Current implementation supports one option:
- day_of_year_sincos

Pipeline:
1. parse date as integer YYYYMMDD
2. validate month/day values
3. compute non-leap day-of-year using fixed month offsets
4. encode as:
- sin(2*pi*doy/365)
- cos(2*pi*doy/365)

Dataset date parsing convention:
- monthly source names (YYYYMM) are converted to mid-month (YYYYMM15)
- in the OSTIA overlap setup, depth files still provide source_file while OSTIA timestamps are stored separately (ostia_timestamp_utc), so model date conditioning remains mid-month aligned

This plot shows all 365 day-of-year embeddings as points in the sin/cos plane. Each day maps to one point on the unit circle, which makes the representation periodic and year-wrap safe.

Feature Fusion¶

When include_date=true:
- encoded date features are concatenated with encoded coordinate features
- the concatenated vector is passed through a small MLP (coord_mlp) to produce one joint conditioning embedding

FiLM Injection Mechanism¶

Exact Injection Path (Code)¶

embedding creation: DenoisingDiffusionConditionalProcess._maybe_embed_coords(...) in src/depth_recon/models/diffusion/DenoisingDiffusionProcess/DenoisingDiffusionProcess.py
U-Net call site: DenoisingDiffusionConditionalProcess.forward(...) and p_loss(...) pass coord_emb to self.model(..., coord_emb=coord_emb)
injection site: ConvNextBlock.forward(...) in src/depth_recon/models/diffusion/DenoisingDiffusionProcess/backbones/unet_convnext.py

End-to-End Pseudocode (What Happens, In Order)¶

# in DenoisingDiffusionConditionalProcess.forward(...) and p_loss(...)  
coord_emb = None  
if coord_conditioning_enabled:  
    # 1) Encode lat/lon -> encoded_coord (unit_sphere | sincos | raw)  
    encoded_coord = _encode_coords(coord)  # shape: (B, coord_feat_dim)  

    # 2) Optionally encode date and concatenate  
    if date_conditioning_enabled:  
        encoded_date = _encode_date(date)  # shape: (B, 2) for day_of_year_sincos  
        encoded_coord = concat(encoded_coord, encoded_date, dim=1)  

    # 3) Project to one shared conditioning vector used by all blocks  
    #    coord_mlp: Linear(enc_dim -> 4*E) -> GELU -> Linear(4*E -> E)  
    coord_emb = coord_mlp(encoded_coord)  # shape: (B, E)  

# reverse/training pass  
prediction = unet(model_input, t, coord_emb=coord_emb)

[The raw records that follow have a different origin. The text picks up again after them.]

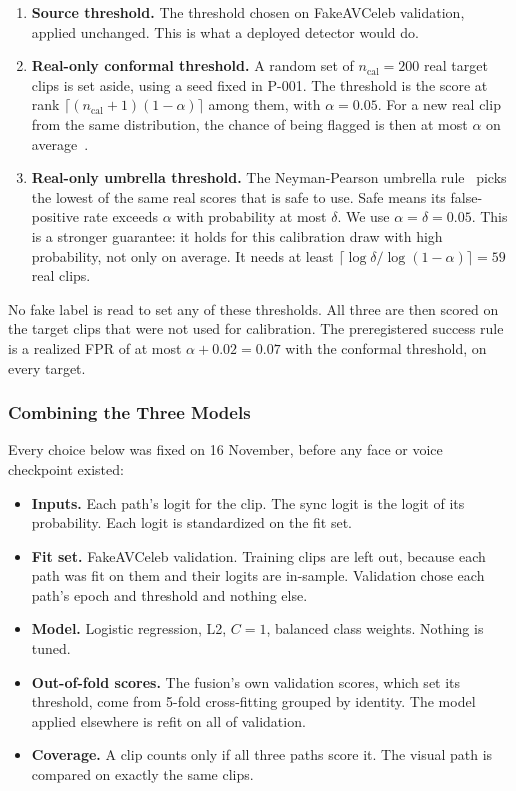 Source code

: \begin{enumerate}
    \item \textbf{Source threshold.} The threshold chosen on FakeAVCeleb
    validation, applied unchanged. This is what a deployed detector would do.
    \item \textbf{Real-only conformal threshold.} A random set of
    $n_{\mathrm{cal}} = 200$ real target clips is set aside, using a seed
    fixed in P-001. The threshold is the score at rank
    $\lceil (n_{\mathrm{cal}}+1)(1-\alpha) \rceil$ among them, with
    $\alpha = 0.05$. For a new real clip from the same distribution, the
    chance of being flagged is then at most $\alpha$ on
    average~\cite{bates2023}.
    \item \textbf{Real-only umbrella threshold.} The Neyman-Pearson umbrella
    rule~\cite{tong2018} picks the lowest of the same real scores that is safe
    to use. Safe means its false-positive rate exceeds $\alpha$ with
    probability at most $\delta$. We use $\alpha = \delta = 0.05$. This is a stronger guarantee: it
    holds for this calibration draw with high probability, not only on
    average. It needs at least $\lceil \log\delta / \log(1-\alpha) \rceil = 59$
    real clips.
\end{enumerate}

No fake label is read to set any of these thresholds. All three are then
scored on the target clips that were not used for calibration. The
preregistered success rule is a realized FPR of at most $\alpha + 0.02 = 0.07$
with the conformal threshold, on every target.

\subsubsection{Combining the Three Models}

Every choice below was fixed on 16 November, before any face or voice checkpoint existed:

\begin{itemize}
    \item \textbf{Inputs.} Each path's logit for the clip. The sync logit is the
    logit of its probability. Each logit is standardized on the fit set.
    \item \textbf{Fit set.} FakeAVCeleb validation. Training clips are left out,
    because each path was fit on them and their logits are in-sample.
    Validation chose each path's epoch and threshold and nothing else.
    \item \textbf{Model.} Logistic regression, L2, $C = 1$, balanced class
    weights. Nothing is tuned.
    \item \textbf{Out-of-fold scores.} The fusion's own validation scores, which
    set its threshold, come from 5-fold cross-fitting grouped by identity. The
    model applied elsewhere is refit on all of validation.
    \item \textbf{Coverage.} A clip counts only if all three paths score it. The
    visual path is compared on exactly the same clips.
\end{itemize}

# in UnetConvNextBlock.forward(...)  
t_emb = time_mlp(t)  # diffusion-step embedding (if enabled)  

# pass the same coord_emb to every ConvNext block in down, mid, up, and final block  
for each ConvNextBlock in model:  
    x = block(x, time_emb=t_emb, coord_emb=coord_emb)

# in ConvNextBlock.forward(...)  
h = depthwise_conv7x7(x)  

if time_emb is available:  
    # additive timestep conditioning  
    h = h + time_mlp_block(time_emb)[:, :, None, None]  

if coord_emb is available:  
    # FiLM parameters from shared coord/date embedding  
    # block-specific coord_mlp: GELU -> Linear(E -> 2*C)  
    scale_shift = coord_mlp_block(coord_emb)      # shape: (B, 2*C)  
    scale, shift = split(scale_shift, 2, dim=1)   # each: (B, C)  
    h = h * (1 + scale[:, :, None, None]) + shift[:, :, None, None]  

# then regular ConvNeXt transform + residual  
h = convnext_subnet(h)  
out = h + residual_projection(x)

What This Means Practically¶

coord/date are fused once into a single coord_emb, then reused everywhere in the U-Net
FiLM is applied per sample and per channel, with spatial broadcasting over H x W
injection is multiplicative + additive (1 + scale, shift), so near-zero FiLM output behaves close to identity
timestep context and geo/date context are both active in each conditioned block, but with different operations (additive time, FiLM coord/date)